----- PROVIDED INFORMATION
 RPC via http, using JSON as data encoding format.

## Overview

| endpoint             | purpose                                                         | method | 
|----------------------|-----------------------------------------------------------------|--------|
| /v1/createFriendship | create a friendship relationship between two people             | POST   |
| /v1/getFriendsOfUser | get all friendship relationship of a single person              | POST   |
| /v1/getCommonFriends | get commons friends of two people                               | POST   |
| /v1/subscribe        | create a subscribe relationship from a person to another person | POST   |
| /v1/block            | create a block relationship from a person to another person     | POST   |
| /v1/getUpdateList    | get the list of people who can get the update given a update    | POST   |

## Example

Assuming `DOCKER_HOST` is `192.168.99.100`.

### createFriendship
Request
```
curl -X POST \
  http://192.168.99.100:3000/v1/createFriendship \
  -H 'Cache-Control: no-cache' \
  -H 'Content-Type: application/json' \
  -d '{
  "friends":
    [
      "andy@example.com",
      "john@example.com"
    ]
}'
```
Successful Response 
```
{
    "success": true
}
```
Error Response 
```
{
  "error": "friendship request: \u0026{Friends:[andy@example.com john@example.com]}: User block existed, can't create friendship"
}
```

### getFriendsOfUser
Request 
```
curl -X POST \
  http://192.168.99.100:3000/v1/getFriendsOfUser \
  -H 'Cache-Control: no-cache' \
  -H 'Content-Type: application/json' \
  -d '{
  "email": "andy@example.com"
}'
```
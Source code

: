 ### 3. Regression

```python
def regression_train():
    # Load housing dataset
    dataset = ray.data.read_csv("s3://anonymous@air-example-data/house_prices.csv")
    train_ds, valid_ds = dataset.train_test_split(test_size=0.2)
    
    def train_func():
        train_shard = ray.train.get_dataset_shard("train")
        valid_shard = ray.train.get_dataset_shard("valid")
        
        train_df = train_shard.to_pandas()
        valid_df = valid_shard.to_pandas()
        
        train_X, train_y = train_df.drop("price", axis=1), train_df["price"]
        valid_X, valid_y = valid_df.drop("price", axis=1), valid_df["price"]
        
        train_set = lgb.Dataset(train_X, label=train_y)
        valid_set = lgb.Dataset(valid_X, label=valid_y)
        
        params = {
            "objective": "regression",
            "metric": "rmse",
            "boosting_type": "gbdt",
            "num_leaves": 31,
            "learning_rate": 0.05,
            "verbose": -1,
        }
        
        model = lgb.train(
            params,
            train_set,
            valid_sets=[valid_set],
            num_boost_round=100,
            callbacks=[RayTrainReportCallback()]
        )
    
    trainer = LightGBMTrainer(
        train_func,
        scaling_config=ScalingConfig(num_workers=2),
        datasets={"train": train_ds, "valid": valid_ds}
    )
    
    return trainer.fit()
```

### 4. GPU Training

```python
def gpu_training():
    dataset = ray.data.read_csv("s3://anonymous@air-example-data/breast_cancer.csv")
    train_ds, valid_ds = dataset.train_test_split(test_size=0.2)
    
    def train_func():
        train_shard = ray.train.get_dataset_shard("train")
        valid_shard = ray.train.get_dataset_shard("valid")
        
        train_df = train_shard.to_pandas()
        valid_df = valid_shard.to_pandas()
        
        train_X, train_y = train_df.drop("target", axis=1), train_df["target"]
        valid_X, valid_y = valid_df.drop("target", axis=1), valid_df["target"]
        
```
----------
◆ TASK DIRECTIONS:
Nothing above should be left out; write out every record exactly.

◆ RESPONSE BOX:
 RPC via http, using JSON as data encoding format.

## Overview

| endpoint             | purpose                                                         | method | 
|----------------------|-----------------------------------------------------------------|--------|
| /v1/createFriendship | create a friendship relationship between two people             | POST   |
| /v1/getFriendsOfUser | get all friendship relationship of a single person              | POST   |
| /v1/getCommonFriends | get commons friends of two people                               | POST   |
| /v1/subscribe        | create a subscribe relationship from a person to another person | POST   |
| /v1/block            | create a block relationship from a person to another person     | POST   |
| /v1/getUpdateList    | get the list of people who can get the update given a update    | POST   |

## Example

Assuming `DOCKER_HOST` is `192.168.99.100`.

### createFriendship
Request
```
curl -X POST \
  http://192.168.99.100:3000/v1/createFriendship \
  -H 'Cache-Control: no-cache' \
  -H 'Content-Type: application/json' \
  -d '{
  "friends":
    [
      "andy@example.com",
      "john@example.com"
    ]
}'
```
Successful Response 
```
{
    "success": true
}
```
Error Response 
```
{
  "error": "friendship request: \u0026{Friends:[andy@example.com john@example.com]}: User block existed, can't create friendship"
}
```

### getFriendsOfUser
Request 
```
curl -X POST \
  http://192.168.99.100:3000/v1/getFriendsOfUser \
  -H 'Cache-Control: no-cache' \
  -H 'Content-Type: application/json' \
  -d '{
  "email": "andy@example.com"
}'
```
Source code

: ### 3. Regression

```python
def regression_train():
    # Load housing dataset
    dataset = ray.data.read_csv("s3://anonymous@air-example-data/house_prices.csv")
    train_ds, valid_ds = dataset.train_test_split(test_size=0.2)
    
    def train_func():
        train_shard = ray.train.get_dataset_shard("train")
        valid_shard = ray.train.get_dataset_shard("valid")
        
        train_df = train_shard.to_pandas()
        valid_df = valid_shard.to_pandas()
        
        train_X, train_y = train_df.drop("price", axis=1), train_df["price"]
        valid_X, valid_y = valid_df.drop("price", axis=1), valid_df["price"]
        
        train_set = lgb.Dataset(train_X, label=train_y)
        valid_set = lgb.Dataset(valid_X, label=valid_y)
        
        params = {
            "objective": "regression",
            "metric": "rmse",
            "boosting_type": "gbdt",
            "num_leaves": 31,
            "learning_rate": 0.05,
            "verbose": -1,
        }
        
        model = lgb.train(
            params,
            train_set,
            valid_sets=[valid_set],
            num_boost_round=100,
            callbacks=[RayTrainReportCallback()]
        )
    
    trainer = LightGBMTrainer(
        train_func,
        scaling_config=ScalingConfig(num_workers=2),
        datasets={"train": train_ds, "valid": valid_ds}
    )
    
    return trainer.fit()
```

### 4. GPU Training

```python
def gpu_training():
    dataset = ray.data.read_csv("s3://anonymous@air-example-data/breast_cancer.csv")
    train_ds, valid_ds = dataset.train_test_split(test_size=0.2)
    
    def train_func():
        train_shard = ray.train.get_dataset_shard("train")
        valid_shard = ray.train.get_dataset_shard("valid")
        
        train_df = train_shard.to_pandas()
        valid_df = valid_shard.to_pandas()
        
        train_X, train_y = train_df.drop("target", axis=1), train_df["target"]
        valid_X, valid_y = valid_df.drop("target", axis=1), valid_df["target"]
        
```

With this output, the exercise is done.